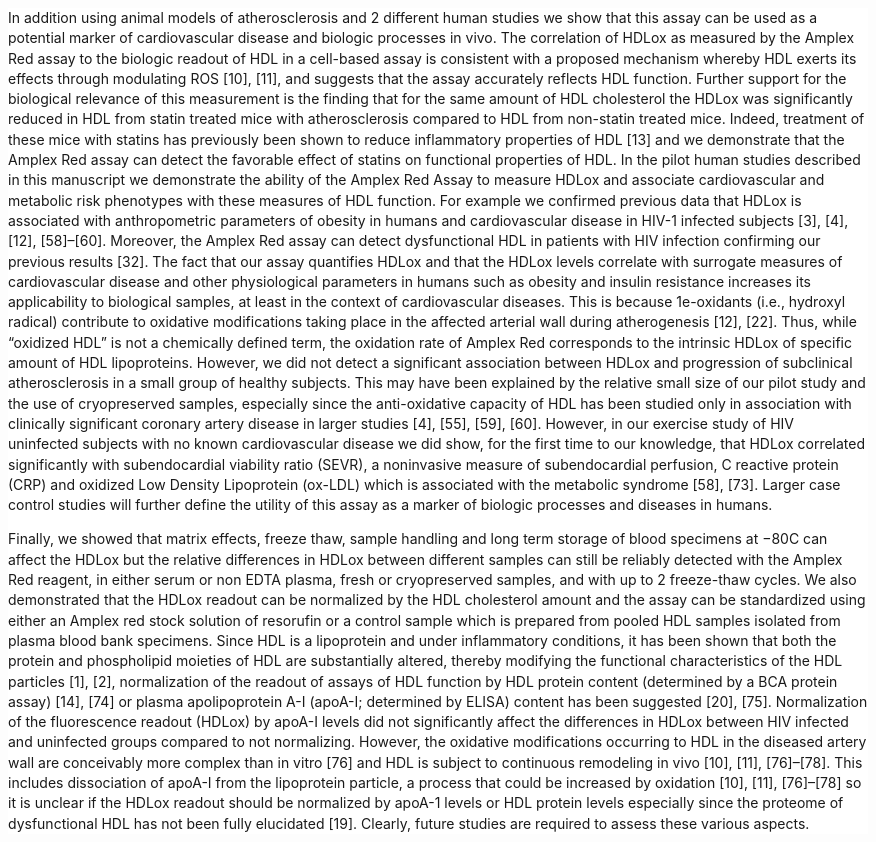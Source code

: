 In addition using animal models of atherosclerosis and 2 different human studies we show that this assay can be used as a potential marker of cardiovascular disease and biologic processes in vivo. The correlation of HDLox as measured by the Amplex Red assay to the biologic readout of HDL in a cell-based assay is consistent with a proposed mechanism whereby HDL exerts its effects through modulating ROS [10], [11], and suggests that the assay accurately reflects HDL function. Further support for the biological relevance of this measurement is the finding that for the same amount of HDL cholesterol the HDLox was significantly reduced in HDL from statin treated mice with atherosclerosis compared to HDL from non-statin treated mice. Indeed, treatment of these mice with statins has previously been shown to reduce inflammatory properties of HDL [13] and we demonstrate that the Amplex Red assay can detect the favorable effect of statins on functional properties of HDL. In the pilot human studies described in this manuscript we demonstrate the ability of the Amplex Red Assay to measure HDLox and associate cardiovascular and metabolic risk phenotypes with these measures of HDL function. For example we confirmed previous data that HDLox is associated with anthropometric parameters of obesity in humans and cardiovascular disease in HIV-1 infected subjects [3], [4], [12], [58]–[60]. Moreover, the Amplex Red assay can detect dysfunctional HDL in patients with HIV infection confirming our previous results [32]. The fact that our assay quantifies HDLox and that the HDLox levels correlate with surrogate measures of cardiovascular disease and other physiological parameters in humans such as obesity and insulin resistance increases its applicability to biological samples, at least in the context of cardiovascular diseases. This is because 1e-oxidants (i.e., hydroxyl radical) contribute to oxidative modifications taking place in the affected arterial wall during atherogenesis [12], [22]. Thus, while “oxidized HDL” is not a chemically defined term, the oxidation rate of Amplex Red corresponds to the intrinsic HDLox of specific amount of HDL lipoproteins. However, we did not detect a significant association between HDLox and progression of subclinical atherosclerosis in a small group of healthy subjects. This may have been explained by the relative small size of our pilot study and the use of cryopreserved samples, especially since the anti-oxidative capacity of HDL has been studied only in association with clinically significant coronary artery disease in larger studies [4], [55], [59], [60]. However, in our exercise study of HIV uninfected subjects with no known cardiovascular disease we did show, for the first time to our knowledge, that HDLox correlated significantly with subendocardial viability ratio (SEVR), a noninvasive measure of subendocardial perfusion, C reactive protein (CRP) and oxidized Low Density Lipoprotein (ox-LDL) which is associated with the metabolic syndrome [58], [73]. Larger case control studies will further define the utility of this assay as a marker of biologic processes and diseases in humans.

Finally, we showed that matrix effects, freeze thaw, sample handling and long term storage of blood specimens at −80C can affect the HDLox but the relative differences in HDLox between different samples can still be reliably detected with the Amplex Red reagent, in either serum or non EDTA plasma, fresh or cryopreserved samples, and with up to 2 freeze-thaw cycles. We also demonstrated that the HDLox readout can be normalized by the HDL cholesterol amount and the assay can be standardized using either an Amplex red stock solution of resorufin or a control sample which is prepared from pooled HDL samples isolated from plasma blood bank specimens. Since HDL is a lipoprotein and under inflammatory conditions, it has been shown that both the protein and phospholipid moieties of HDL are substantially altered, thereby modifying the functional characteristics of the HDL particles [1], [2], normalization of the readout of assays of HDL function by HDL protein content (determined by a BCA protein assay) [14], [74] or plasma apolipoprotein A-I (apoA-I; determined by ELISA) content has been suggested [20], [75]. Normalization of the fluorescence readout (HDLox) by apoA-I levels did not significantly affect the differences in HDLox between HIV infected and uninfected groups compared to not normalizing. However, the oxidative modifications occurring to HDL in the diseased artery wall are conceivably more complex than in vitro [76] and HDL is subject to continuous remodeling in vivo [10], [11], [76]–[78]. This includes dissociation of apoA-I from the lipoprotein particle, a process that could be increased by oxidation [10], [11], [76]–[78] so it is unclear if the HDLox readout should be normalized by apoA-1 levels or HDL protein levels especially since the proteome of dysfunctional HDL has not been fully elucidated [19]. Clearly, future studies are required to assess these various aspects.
---
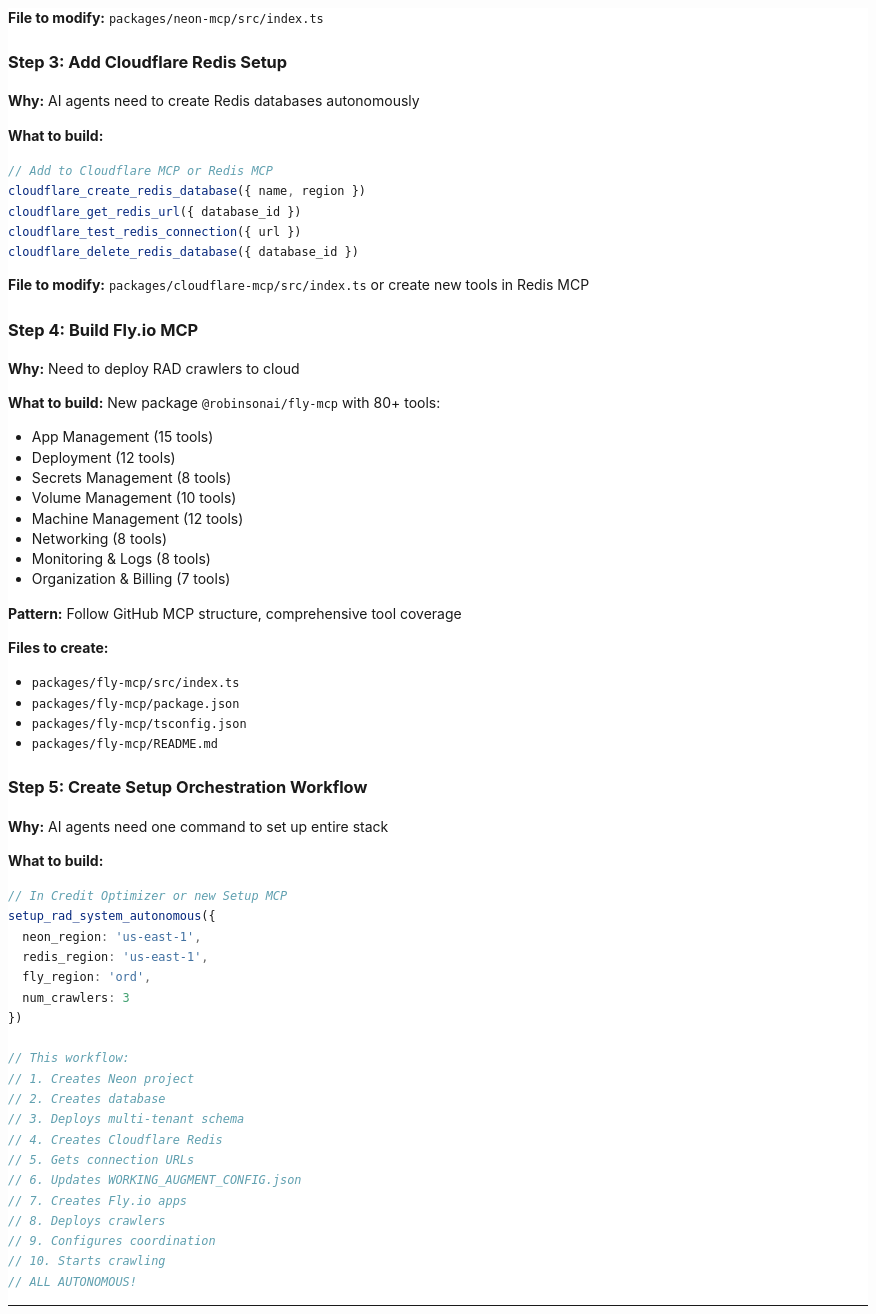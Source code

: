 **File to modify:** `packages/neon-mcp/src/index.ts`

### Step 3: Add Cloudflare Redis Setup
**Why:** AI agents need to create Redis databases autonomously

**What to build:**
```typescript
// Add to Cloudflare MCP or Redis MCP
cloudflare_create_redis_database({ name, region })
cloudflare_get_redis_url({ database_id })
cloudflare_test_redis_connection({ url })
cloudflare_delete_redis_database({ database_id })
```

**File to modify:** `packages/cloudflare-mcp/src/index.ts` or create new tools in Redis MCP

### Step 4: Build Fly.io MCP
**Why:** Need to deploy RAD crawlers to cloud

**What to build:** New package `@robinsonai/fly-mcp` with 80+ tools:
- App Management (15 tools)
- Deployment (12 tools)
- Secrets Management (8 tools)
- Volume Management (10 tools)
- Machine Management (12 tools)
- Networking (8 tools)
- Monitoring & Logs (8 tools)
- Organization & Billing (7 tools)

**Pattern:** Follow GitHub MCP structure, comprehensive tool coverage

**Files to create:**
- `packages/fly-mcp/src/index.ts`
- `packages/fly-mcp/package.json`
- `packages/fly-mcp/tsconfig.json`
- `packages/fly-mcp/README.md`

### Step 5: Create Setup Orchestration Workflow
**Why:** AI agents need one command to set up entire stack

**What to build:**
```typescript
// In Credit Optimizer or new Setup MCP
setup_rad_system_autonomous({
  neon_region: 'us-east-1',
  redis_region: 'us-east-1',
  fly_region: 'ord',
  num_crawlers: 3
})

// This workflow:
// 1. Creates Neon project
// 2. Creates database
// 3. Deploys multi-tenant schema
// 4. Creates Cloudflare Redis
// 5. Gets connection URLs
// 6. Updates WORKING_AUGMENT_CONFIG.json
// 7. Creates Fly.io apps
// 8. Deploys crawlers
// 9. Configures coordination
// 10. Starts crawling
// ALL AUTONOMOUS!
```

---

Work to complete
Copy all lines from the data above that contain the word "Step".

Solution to this problem
### Step 3: Add Cloudflare Redis Setup
### Step 4: Build Fly.io MCP
### Step 5: Create Setup Orchestration Workflow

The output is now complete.